▶ **What to work on**
Go through the entries below from the first line and output each one exactly, up to and including the line with "using attribute selectors".
(Entries provided Opens)
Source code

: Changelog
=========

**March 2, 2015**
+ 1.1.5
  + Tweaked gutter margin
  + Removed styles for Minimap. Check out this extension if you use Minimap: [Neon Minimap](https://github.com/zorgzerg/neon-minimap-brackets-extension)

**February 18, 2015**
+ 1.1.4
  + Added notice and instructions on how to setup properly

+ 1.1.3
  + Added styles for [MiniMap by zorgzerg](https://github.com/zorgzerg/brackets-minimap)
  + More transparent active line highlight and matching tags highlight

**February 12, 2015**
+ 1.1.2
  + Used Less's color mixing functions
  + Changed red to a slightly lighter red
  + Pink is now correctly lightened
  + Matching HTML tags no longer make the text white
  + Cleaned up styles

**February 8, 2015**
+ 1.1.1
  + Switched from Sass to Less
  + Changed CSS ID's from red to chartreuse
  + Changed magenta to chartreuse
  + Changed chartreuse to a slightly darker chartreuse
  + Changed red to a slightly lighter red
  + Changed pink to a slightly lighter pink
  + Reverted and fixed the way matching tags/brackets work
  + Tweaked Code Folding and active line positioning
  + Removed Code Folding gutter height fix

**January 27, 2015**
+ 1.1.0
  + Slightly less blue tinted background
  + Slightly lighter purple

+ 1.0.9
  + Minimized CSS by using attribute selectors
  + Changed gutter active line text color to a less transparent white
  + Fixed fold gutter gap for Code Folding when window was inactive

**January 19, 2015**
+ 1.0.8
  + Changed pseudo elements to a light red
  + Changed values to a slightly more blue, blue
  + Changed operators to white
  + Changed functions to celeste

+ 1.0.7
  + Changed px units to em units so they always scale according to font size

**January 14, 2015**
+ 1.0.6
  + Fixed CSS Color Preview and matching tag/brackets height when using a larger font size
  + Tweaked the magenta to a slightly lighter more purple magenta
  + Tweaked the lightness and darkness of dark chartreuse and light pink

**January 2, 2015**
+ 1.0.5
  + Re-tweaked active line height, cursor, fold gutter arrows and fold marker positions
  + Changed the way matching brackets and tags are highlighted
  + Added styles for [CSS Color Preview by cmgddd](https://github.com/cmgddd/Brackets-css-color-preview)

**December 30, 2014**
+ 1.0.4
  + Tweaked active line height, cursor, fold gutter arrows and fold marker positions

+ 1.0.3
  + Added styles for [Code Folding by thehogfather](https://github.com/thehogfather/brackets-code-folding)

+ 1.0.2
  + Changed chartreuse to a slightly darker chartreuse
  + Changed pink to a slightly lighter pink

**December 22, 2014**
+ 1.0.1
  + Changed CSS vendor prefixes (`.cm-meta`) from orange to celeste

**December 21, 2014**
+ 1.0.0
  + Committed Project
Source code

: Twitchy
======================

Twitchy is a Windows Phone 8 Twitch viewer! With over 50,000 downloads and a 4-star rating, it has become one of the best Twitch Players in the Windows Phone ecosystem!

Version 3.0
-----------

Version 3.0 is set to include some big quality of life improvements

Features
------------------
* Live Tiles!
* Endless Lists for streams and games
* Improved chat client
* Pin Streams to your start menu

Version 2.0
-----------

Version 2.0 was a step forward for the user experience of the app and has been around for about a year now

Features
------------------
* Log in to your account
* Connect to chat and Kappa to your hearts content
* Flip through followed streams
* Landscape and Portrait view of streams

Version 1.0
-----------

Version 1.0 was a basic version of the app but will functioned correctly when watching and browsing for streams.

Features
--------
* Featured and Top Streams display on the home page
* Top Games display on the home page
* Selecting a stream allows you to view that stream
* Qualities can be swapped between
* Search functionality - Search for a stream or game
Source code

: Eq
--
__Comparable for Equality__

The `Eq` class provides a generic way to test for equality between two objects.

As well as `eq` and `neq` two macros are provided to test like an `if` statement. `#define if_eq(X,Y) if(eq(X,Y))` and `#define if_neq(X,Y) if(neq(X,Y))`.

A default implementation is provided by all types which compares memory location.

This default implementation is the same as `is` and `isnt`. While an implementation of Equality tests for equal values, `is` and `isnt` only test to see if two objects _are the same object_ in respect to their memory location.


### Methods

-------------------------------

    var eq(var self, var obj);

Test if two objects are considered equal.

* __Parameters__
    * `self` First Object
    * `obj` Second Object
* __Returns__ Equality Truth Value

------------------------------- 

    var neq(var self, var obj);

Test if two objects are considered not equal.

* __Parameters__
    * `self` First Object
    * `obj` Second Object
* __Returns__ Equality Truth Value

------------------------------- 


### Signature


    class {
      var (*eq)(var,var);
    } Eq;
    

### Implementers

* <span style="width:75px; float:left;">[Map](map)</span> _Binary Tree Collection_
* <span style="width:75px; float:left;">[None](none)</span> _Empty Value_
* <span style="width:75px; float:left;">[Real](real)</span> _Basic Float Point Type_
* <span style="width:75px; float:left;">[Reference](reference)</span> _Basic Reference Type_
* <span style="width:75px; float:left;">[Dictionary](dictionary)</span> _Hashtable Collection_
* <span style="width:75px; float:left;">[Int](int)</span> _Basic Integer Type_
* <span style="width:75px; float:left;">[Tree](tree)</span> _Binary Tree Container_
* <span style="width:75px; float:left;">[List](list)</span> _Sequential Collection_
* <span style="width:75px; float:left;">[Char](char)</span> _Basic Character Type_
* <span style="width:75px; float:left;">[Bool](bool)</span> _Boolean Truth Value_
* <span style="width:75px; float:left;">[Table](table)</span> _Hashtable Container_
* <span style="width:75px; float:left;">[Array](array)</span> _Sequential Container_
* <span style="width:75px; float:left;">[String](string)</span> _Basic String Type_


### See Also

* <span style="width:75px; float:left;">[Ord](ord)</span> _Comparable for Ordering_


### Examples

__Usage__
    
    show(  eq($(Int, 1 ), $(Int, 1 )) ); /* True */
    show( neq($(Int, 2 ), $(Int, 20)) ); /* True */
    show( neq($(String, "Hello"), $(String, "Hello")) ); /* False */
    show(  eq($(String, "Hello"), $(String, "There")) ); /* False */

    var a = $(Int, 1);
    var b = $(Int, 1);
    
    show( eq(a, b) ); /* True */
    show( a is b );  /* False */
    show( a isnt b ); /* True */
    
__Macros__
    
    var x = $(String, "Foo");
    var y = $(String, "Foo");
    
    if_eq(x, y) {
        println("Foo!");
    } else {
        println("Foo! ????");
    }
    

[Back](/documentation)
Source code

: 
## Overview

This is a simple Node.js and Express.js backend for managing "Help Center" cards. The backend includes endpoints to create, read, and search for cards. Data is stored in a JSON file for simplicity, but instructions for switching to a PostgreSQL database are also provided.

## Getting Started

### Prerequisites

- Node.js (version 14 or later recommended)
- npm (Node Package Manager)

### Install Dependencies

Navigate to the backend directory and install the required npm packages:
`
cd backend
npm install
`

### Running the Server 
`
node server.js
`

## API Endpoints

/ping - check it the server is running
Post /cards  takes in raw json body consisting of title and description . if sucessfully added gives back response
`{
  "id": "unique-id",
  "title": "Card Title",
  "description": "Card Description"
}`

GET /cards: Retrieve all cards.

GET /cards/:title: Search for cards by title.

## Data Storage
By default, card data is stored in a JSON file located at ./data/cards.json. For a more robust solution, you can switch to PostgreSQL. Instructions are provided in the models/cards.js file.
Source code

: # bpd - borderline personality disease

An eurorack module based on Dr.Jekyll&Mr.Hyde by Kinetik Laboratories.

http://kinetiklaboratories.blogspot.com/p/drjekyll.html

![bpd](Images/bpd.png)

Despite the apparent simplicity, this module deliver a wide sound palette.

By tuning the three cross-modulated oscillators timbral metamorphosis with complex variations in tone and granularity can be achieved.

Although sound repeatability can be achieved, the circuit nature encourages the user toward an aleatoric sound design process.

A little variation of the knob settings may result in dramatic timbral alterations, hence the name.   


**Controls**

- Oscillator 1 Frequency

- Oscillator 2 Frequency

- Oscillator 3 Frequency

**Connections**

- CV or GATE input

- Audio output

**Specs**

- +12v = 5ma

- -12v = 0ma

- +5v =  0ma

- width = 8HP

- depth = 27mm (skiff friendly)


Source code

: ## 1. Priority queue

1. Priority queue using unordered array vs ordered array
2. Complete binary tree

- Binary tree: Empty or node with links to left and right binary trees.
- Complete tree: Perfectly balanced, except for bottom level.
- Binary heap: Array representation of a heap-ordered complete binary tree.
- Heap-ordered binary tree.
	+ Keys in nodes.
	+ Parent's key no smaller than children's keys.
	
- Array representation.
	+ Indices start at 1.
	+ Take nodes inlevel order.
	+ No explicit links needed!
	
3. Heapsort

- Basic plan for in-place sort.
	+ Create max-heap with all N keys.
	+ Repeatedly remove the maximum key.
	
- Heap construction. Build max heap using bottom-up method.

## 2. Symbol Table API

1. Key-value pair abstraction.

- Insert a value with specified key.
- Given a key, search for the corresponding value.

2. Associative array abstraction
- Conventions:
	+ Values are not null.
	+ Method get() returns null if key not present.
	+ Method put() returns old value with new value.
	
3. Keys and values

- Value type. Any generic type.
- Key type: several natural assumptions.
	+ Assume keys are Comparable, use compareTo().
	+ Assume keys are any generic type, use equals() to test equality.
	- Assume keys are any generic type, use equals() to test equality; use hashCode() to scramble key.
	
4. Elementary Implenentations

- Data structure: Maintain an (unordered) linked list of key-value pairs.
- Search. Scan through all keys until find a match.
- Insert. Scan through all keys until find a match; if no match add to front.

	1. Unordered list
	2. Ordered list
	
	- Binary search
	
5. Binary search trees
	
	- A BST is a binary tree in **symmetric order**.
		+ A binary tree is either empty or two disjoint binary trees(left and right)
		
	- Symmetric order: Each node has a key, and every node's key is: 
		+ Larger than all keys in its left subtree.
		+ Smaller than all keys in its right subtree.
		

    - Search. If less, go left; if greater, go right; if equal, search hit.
(Entries provided Closes)
▶ **Exercise result**
Source code

: Changelog
=========

**March 2, 2015**
+ 1.1.5
  + Tweaked gutter margin
  + Removed styles for Minimap. Check out this extension if you use Minimap: [Neon Minimap](https://github.com/zorgzerg/neon-minimap-brackets-extension)

**February 18, 2015**
+ 1.1.4
  + Added notice and instructions on how to setup properly

+ 1.1.3
  + Added styles for [MiniMap by zorgzerg](https://github.com/zorgzerg/brackets-minimap)
  + More transparent active line highlight and matching tags highlight

**February 12, 2015**
+ 1.1.2
  + Used Less's color mixing functions
  + Changed red to a slightly lighter red
  + Pink is now correctly lightened
  + Matching HTML tags no longer make the text white
  + Cleaned up styles

**February 8, 2015**
+ 1.1.1
  + Switched from Sass to Less
  + Changed CSS ID's from red to chartreuse
  + Changed magenta to chartreuse
  + Changed chartreuse to a slightly darker chartreuse
  + Changed red to a slightly lighter red
  + Changed pink to a slightly lighter pink
  + Reverted and fixed the way matching tags/brackets work
  + Tweaked Code Folding and active line positioning
  + Removed Code Folding gutter height fix

**January 27, 2015**
+ 1.1.0
  + Slightly less blue tinted background
  + Slightly lighter purple

+ 1.0.9
  + Minimized CSS by using attribute selectors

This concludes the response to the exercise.